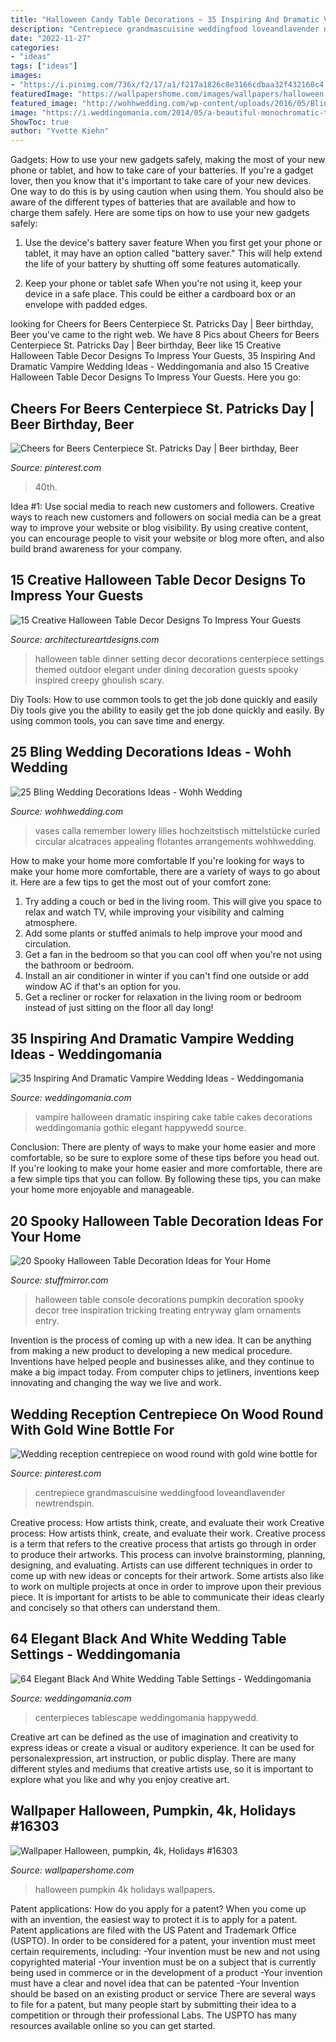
 ```yaml
---
title: "Halloween Candy Table Decorations ~ 35 Inspiring And Dramatic Vampire Wedding Ideas"
description: "Centrepiece grandmascuisine weddingfood loveandlavender newtrendspin"
date: "2022-11-27"
categories:
- "ideas"
tags: ["ideas"]
images:
- "https://i.pinimg.com/736x/f2/17/a1/f217a1826c8e3166cdbaa32f432160c4.jpg"
featuredImage: "https://wallpapershome.com/images/wallpapers/halloween-3840x2160-pumpkin-4k-16303.jpg"
featured_image: "http://wohhwedding.com/wp-content/uploads/2016/05/Bling-Centerpieces-Wedding-Decorations.jpg"
image: "https://i.weddingomania.com/2014/05/a-beautiful-monochromatic-table-setting-with-greenery-white-blooms-and-black-candles-and-white-napkins.jpg"
ShowToc: true
author: "Yvette Kiehn"
---
```



Gadgets: How to use your new gadgets safely, making the most of your new phone or tablet, and how to take care of your batteries.
If you're a gadget lover, then you know that it's important to take care of your new devices. One way to do this is by using caution when using them. You should also be aware of the different types of batteries that are available and how to charge them safely. Here are some tips on how to use your new gadgets safely: 
1) Use the device's battery saver feature When you first get your phone or tablet, it may have an option called "battery saver." This will help extend the life of your battery by shutting off some features automatically. 

2) Keep your phone or tablet safe When you're not using it, keep your device in a safe place. This could be either a cardboard box or an envelope with padded edges.

	

		
looking for Cheers for Beers Centerpiece St. Patricks Day | Beer birthday, Beer you've came to the right web. We have 8 Pics about Cheers for Beers Centerpiece St. Patricks Day | Beer birthday, Beer like 15 Creative Halloween Table Decor Designs To Impress Your Guests, 35 Inspiring And Dramatic Vampire Wedding Ideas - Weddingomania and also 15 Creative Halloween Table Decor Designs To Impress Your Guests. Here you go:
		
    
## Cheers For Beers Centerpiece St. Patricks Day | Beer Birthday, Beer

<img loading=lazy src="https://i.pinimg.com/736x/f3/4c/67/f34c67bd15ac248911ef7a91b2b760f3.jpg" onerror="this.onerror=null;this.src='https://tse3.mm.bing.net/th?id=OIP.D75buEjYsxsY0UnwUUa59wHaJ3&amp;pid=15.1';" alt="Cheers for Beers Centerpiece St. Patricks Day | Beer birthday, Beer">

_Source: pinterest.com_

>40th. 

	

Idea #1: Use social media to reach new customers and followers.
Creative ways to reach new customers and followers on social media can be a great way to improve your website or blog visibility. By using creative content, you can encourage people to visit your website or blog more often, and also build brand awareness for your company.

    
## 15 Creative Halloween Table Decor Designs To Impress Your Guests

<img loading=lazy src="https://www.architectureartdesigns.com/wp-content/uploads/2015/09/982-630x473.jpg" onerror="this.onerror=null;this.src='https://tse3.mm.bing.net/th?id=OIP.rBufs-SCGqjEUiUvWgF7eAHaFj&amp;pid=15.1';" alt="15 Creative Halloween Table Decor Designs To Impress Your Guests">

_Source: architectureartdesigns.com_

>halloween table dinner setting decor decorations centerpiece settings themed outdoor elegant under dining decoration guests spooky inspired creepy ghoulish scary. 

	

Diy Tools: How to use common tools to get the job done quickly and easily
Diy tools give you the ability to easily get the job done quickly and easily. By using common tools, you can save time and energy.

    
## 25 Bling Wedding Decorations Ideas - Wohh Wedding

<img loading=lazy src="http://wohhwedding.com/wp-content/uploads/2016/05/Bling-Centerpieces-Wedding-Decorations.jpg" onerror="this.onerror=null;this.src='https://tse4.mm.bing.net/th?id=OIP.fv3IawSUItHIPARNlMOOtQHaLH&amp;pid=15.1';" alt="25 Bling Wedding Decorations Ideas - Wohh Wedding">

_Source: wohhwedding.com_

>vases calla remember lowery lilies hochzeitstisch mittelstücke curled circular alcatraces appealing flotantes arrangements wohhwedding. 

	

How to make your home more comfortable
If you're looking for ways to make your home more comfortable, there are a variety of ways to go about it. Here are a few tips to get the most out of your comfort zone: 
1. Try adding a couch or bed in the living room. This will give you space to relax and watch TV, while improving your visibility and calming atmosphere. 
2. Add some plants or stuffed animals to help improve your mood and circulation. 
3. Get a fan in the bedroom so that you can cool off when you're not using the bathroom or bedroom. 
4. Install an air conditioner in winter if you can't find one outside or add window AC if that's an option for you. 
5. Get a recliner or rocker for relaxation in the living room or bedroom instead of just sitting on the floor all day long!

    
## 35 Inspiring And Dramatic Vampire Wedding Ideas - Weddingomania

<img loading=lazy src="https://i.weddingomania.com/inspiring-and-dramatic-vampire-wedding-ideas-23-500x751.jpg" onerror="this.onerror=null;this.src='https://tse3.mm.bing.net/th?id=OIP.sj0x-6PPZxAbNUaKspaggQHaLH&amp;pid=15.1';" alt="35 Inspiring And Dramatic Vampire Wedding Ideas - Weddingomania">

_Source: weddingomania.com_

>vampire halloween dramatic inspiring cake table cakes decorations weddingomania gothic elegant happywedd source. 

	

Conclusion: There are plenty of ways to make your home easier and more comfortable, so be sure to explore some of these tips before you head out.
If you're looking to make your home easier and more comfortable, there are a few simple tips that you can follow. By following these tips, you can make your home more enjoyable and manageable.

    
## 20 Spooky Halloween Table Decoration Ideas For Your Home

<img loading=lazy src="https://www.stuffmirror.com/wp-content/uploads/2018/10/Spooky-Halloween-Table-Decorations10.jpg" onerror="this.onerror=null;this.src='https://tse3.mm.bing.net/th?id=OIP.Ph0LhKuhC6ioleSLRg22qQHaKI&amp;pid=15.1';" alt="20 Spooky Halloween Table Decoration Ideas for Your Home">

_Source: stuffmirror.com_

>halloween table console decorations pumpkin decoration spooky decor tree inspiration tricking treating entryway glam ornaments entry. 

	

Invention is the process of coming up with a new idea. It can be anything from making a new product to developing a new medical procedure. Inventions have helped people and businesses alike, and they continue to make a big impact today. From computer chips to jetliners, inventions keep innovating and changing the way we live and work.

    
## Wedding Reception Centrepiece On Wood Round With Gold Wine Bottle For

<img loading=lazy src="https://i.pinimg.com/736x/f2/17/a1/f217a1826c8e3166cdbaa32f432160c4.jpg" onerror="this.onerror=null;this.src='https://tse3.mm.bing.net/th?id=OIP.bDvXG87mPbIluR1ZHjTYDgHaLH&amp;pid=15.1';" alt="Wedding reception centrepiece on wood round with gold wine bottle for">

_Source: pinterest.com_

>centrepiece grandmascuisine weddingfood loveandlavender newtrendspin. 

	

Creative process: How artists think, create, and evaluate their work
Creative process: How artists think, create, and evaluate their work.
Creative process is a term that refers to the creative process that artists go through in order to produce their artworks. This process can involve brainstorming, planning, designing, and evaluating. Artists can use different techniques in order to come up with new ideas or concepts for their artwork. Some artists also like to work on multiple projects at once in order to improve upon their previous piece. It is important for artists to be able to communicate their ideas clearly and concisely so that others can understand them.

    
## 64 Elegant Black And White Wedding Table Settings - Weddingomania

<img loading=lazy src="https://i.weddingomania.com/2014/05/a-beautiful-monochromatic-table-setting-with-greenery-white-blooms-and-black-candles-and-white-napkins.jpg" onerror="this.onerror=null;this.src='https://tse2.mm.bing.net/th?id=OIP.nVp42MDjLRVNfsHMOCspqQHaLH&amp;pid=15.1';" alt="64 Elegant Black And White Wedding Table Settings - Weddingomania">

_Source: weddingomania.com_

>centerpieces tablescape weddingomania happywedd. 

	

Creative art can be defined as the use of imagination and creativity to express ideas or create a visual or auditory experience. It can be used for personalexpression, art instruction, or public display. There are many different styles and mediums that creative artists use, so it is important to explore what you like and why you enjoy creative art.

    
## Wallpaper Halloween, Pumpkin, 4k, Holidays #16303

<img loading=lazy src="https://wallpapershome.com/images/wallpapers/halloween-3840x2160-pumpkin-4k-16303.jpg" onerror="this.onerror=null;this.src='https://tse2.mm.bing.net/th?id=OIP.nCU9A84AkVGz8aH68n8uLwHaEK&amp;pid=15.1';" alt="Wallpaper Halloween, pumpkin, 4k, Holidays #16303">

_Source: wallpapershome.com_

>halloween pumpkin 4k holidays wallpapers. 

	

Patent applications: How do you apply for a patent?
When you come up with an invention, the easiest way to protect it is to apply for a patent. Patent applications are filed with the US Patent and Trademark Office (USPTO). In order to be considered for a patent, your invention must meet certain requirements, including: 
-Your invention must be new and not using copyrighted material
-Your invention must be on a subject that is currently being used in commerce or in the development of a product
-Your invention must have a clear and novel idea that can be patented
-Your Invention should be based on an existing product or service There are several ways to file for a patent, but many people start by submitting their idea to a competition or through their professional Labs. The USPTO has many resources available online so you can get started.

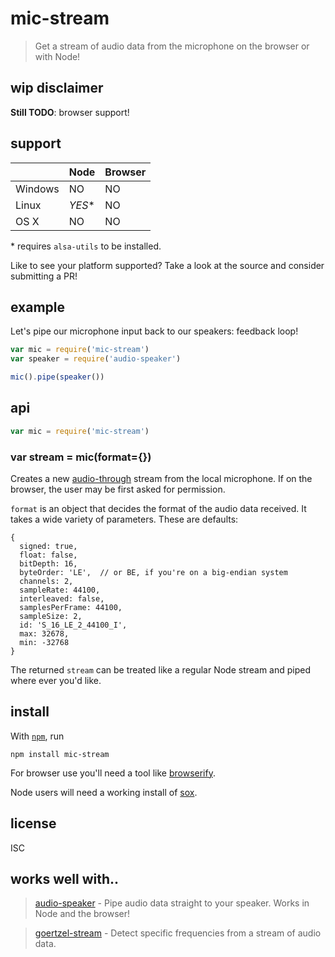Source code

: # mic-stream

> Get a stream of audio data from the microphone on the browser or with Node!

## wip disclaimer

**Still TODO**: browser support!

## support

|         | Node | Browser |
|---------|------|---------|
| Windows |  NO    |  NO |
| Linux   |  *YES*\* |  NO |
| OS X    |  NO    |  NO |

\* requires `alsa-utils` to be installed.

Like to see your platform supported? Take a look at the source and consider
submitting a PR!

## example

Let's pipe our microphone input back to our speakers: feedback loop!

```js
var mic = require('mic-stream')
var speaker = require('audio-speaker')

mic().pipe(speaker())
```

## api

```js
var mic = require('mic-stream')
```

### var stream = mic(format={})

Creates a new [audio-through](https;//github.com/audio-lib/audio-through) stream
from the local microphone. If on the browser, the user may be first asked for
permission.

`format` is an object that decides the format of the audio data received. It
takes a wide variety of parameters. These are defaults:

```
{
  signed: true,
  float: false,
  bitDepth: 16,
  byteOrder: 'LE',  // or BE, if you're on a big-endian system
  channels: 2,
  sampleRate: 44100,
  interleaved: false,
  samplesPerFrame: 44100,
  sampleSize: 2,
  id: 'S_16_LE_2_44100_I',
  max: 32678,
  min: -32768
}
```

The returned `stream` can be treated like a regular Node stream and piped
where ever you'd like.

## install

With [`npm`](http://npmjs.org/), run

```
npm install mic-stream
```

For browser use you'll need a tool like [browserify](https://browserify.com).

Node users will need a working install of [sox](http://sox.sourceforge.net).

## license

ISC

## works well with..

> [audio-speaker](https://github.com/audio-lab/audio-speaker) - Pipe audio data
> straight to your speaker. Works in Node and the browser!

> [goertzel-stream](https://github.com/noffle/goertzel-stream/) - Detect
> specific frequencies from a stream of audio data.
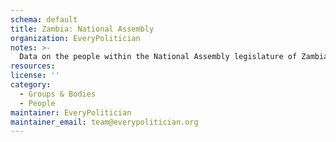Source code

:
```yaml
---
schema: default
title: Zambia: National Assembly
organization: EveryPolitician
notes: >-
  Data on the people within the National Assembly legislature of Zambia.
resources:
license: ''
category:
  - Groups & Bodies
  - People
maintainer: EveryPolitician
maintainer_email: team@everypolitician.org
---
```

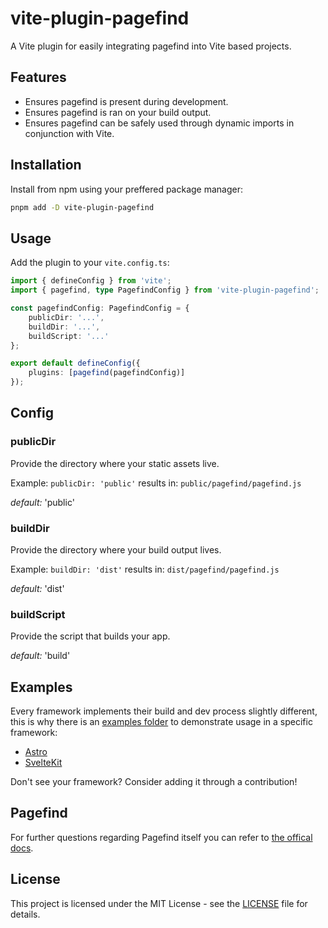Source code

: # vite-plugin-pagefind

A Vite plugin for easily integrating pagefind into Vite based projects.

## Features

-   Ensures pagefind is present during development.
-   Ensures pagefind is ran on your build output.
-   Ensures pagefind can be safely used through dynamic imports in conjunction with Vite.

## Installation

Install from npm using your preffered package manager:

```bash
pnpm add -D vite-plugin-pagefind
```

## Usage

Add the plugin to your `vite.config.ts`:

```ts
import { defineConfig } from 'vite';
import { pagefind, type PagefindConfig } from 'vite-plugin-pagefind';

const pagefindConfig: PagefindConfig = {
	publicDir: '...',
	buildDir: '...',
	buildScript: '...'
};

export default defineConfig({
	plugins: [pagefind(pagefindConfig)]
});
```

## Config

### publicDir

Provide the directory where your static assets live.

Example: `publicDir: 'public'` results in: `public/pagefind/pagefind.js`

_default:_ 'public'

### buildDir

Provide the directory where your build output lives.

Example: `buildDir: 'dist'` results in: `dist/pagefind/pagefind.js`

_default:_ 'dist'

### buildScript

Provide the script that builds your app.

_default:_ 'build'

## Examples

Every framework implements their build and dev process slightly different, this is why there is an [examples folder](examples/) to demonstrate usage in a specific framework:

-   [Astro](examples/astro/)
-   [SvelteKit](examples/sveltekit/)

Don't see your framework? Consider adding it through a contribution!

## Pagefind

For further questions regarding Pagefind itself you can refer to [the offical docs](https://pagefind.app/).

## License

This project is licensed under the MIT License - see the [LICENSE](LICENSE) file for details.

# Exercise
Every line of the listing that includes the word "directory" belongs in the answer.

# Solution for this exercise
Provide the directory where your static assets live.
Provide the directory where your build output lives.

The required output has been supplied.